I seem to get two stock responses whenever I tell someone
that I’m a drama student, or an actress: 1. Oh, are we going to see you on 7de
Laan one day (A local South African soap opera) and 2. That’s so glamorous.
As a masters student with a deadline this week I did two
things this weekend. I sang at a wedding and I worked on my Masters
dissertation. In between breaks at the wedding I was sitting and working on my
dissertation. One of the girls I was singing with on Saturday asked me what I
was studying as I sat behind my books. Classic response number 2, and as I sat
up into the early hours of the morning for the umpteenth time typing away
behind my laptop I couldn’t help thinking again to myself, the life of a drama
student is not really that glamorous.
And it’s not just about the hours I’ve spent on the floor of
the library, or studying in the wings of a campus theatre with a flashlight
while I was doing technical work for a show. Studying drama is hard work both
intellectually and physically. We have all the demands of a theoretical course
and then we have shows and practical work on top of that. Working barefoot a
lot of the time for practical classes and in the theatres on campus the black paint
on The Masker theatre stage would attach to the soles of our feet blackening
them and the insides of our shoes. We called this phenomenon ‘Masker feet’ and
the only way to rid yourself of the black soldered to your soles was to attack
your feet with pumice while showering!
As a stage actress the glamour is definitely illusion. The costumes, which were often too small from
wardrobe because only anorexics can be actresses, are designed to look good on
stage, not necessarily to feel good on you, and there’s nothing quite like
wearing a period dress in the middle of summer under the scorching lights of
the stage with your partner sweating on you!
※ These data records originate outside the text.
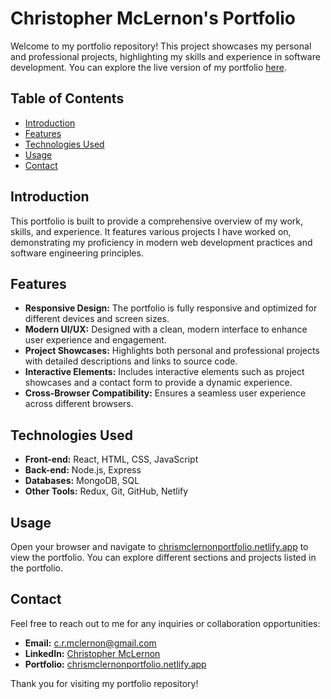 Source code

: # Christopher McLernon's Portfolio

Welcome to my portfolio repository! This project showcases my personal and professional projects, highlighting my skills and experience in software development. You can explore the live version of my portfolio [here](https://chrismclernonportfolio.netlify.app/).

## Table of Contents

- [Introduction](#introduction)
- [Features](#features)
- [Technologies Used](#technologies-used)
- [Usage](#usage)
- [Contact](#contact)

## Introduction

This portfolio is built to provide a comprehensive overview of my work, skills, and experience. It features various projects I have worked on, demonstrating my proficiency in modern web development practices and software engineering principles.

## Features

- **Responsive Design:** The portfolio is fully responsive and optimized for different devices and screen sizes.
- **Modern UI/UX:** Designed with a clean, modern interface to enhance user experience and engagement.
- **Project Showcases:** Highlights both personal and professional projects with detailed descriptions and links to source code.
- **Interactive Elements:** Includes interactive elements such as project showcases and a contact form to provide a dynamic experience.
- **Cross-Browser Compatibility:** Ensures a seamless user experience across different browsers.

## Technologies Used

- **Front-end:** React, HTML, CSS, JavaScript
- **Back-end:** Node.js, Express
- **Databases:** MongoDB, SQL
- **Other Tools:** Redux, Git, GitHub, Netlify

## Usage

Open your browser and navigate to [chrismclernonportfolio.netlify.app](https://chrismclernonportfolio.netlify.app/) to view the portfolio. You can explore different sections and projects listed in the portfolio.

## Contact

Feel free to reach out to me for any inquiries or collaboration opportunities:

- **Email:** [c.r.mclernon@gmail.com](mailto:c.r.mclernon@gmail.com)
- **LinkedIn:** [Christopher McLernon](https://www.linkedin.com/in/christopher-mclernon-0a34a9222/)
- **Portfolio:** [chrismclernonportfolio.netlify.app](https://chrismclernonportfolio.netlify.app/)

Thank you for visiting my portfolio repository!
And as luck would have it, we
would perform in the freezing cold Grahamstown in the heart of their icy
winters barefoot and in dresses. During the evening shows our exhalations on
stage would be visible as the vapour from our hot breaths would reach into the
cold air around us.
I think it’s one of the reasons why once you’ve worked with
someone on stage there’s a special bond, forged from suffering together, being
tired together and laughing together. There are those moments you’ve shared on
stage which are hysterical or frightening, and that no one else outside of your
cast can understand. And let’s face it, once you’ve travelled together, eaten
each other’s food, sweated on each other, spat on each other, and more often
than not had to change in some weird small space with no privacy you can’t
really get much closer.
I’ve rolled in people’s spit on stage, I’ve told a sweaty
partner its ok they can lie on me. In physical theatre people have dropped me,
stood on me and probably somewhere along the line I’ve been exposed to someone’s
blood. I’ve been blown away by sand on set, and my toes have been misshapen from
wear fishnet stockings for 17 hours a day. I’ve broken bones, and stage hands
have carried me out the theatre in a mess of tears mascara and facepaint. And today
I sit, dedicated to my profession in my pyjama boxer shorts with a sea of books
across my living room floor. Yes, its glamorous!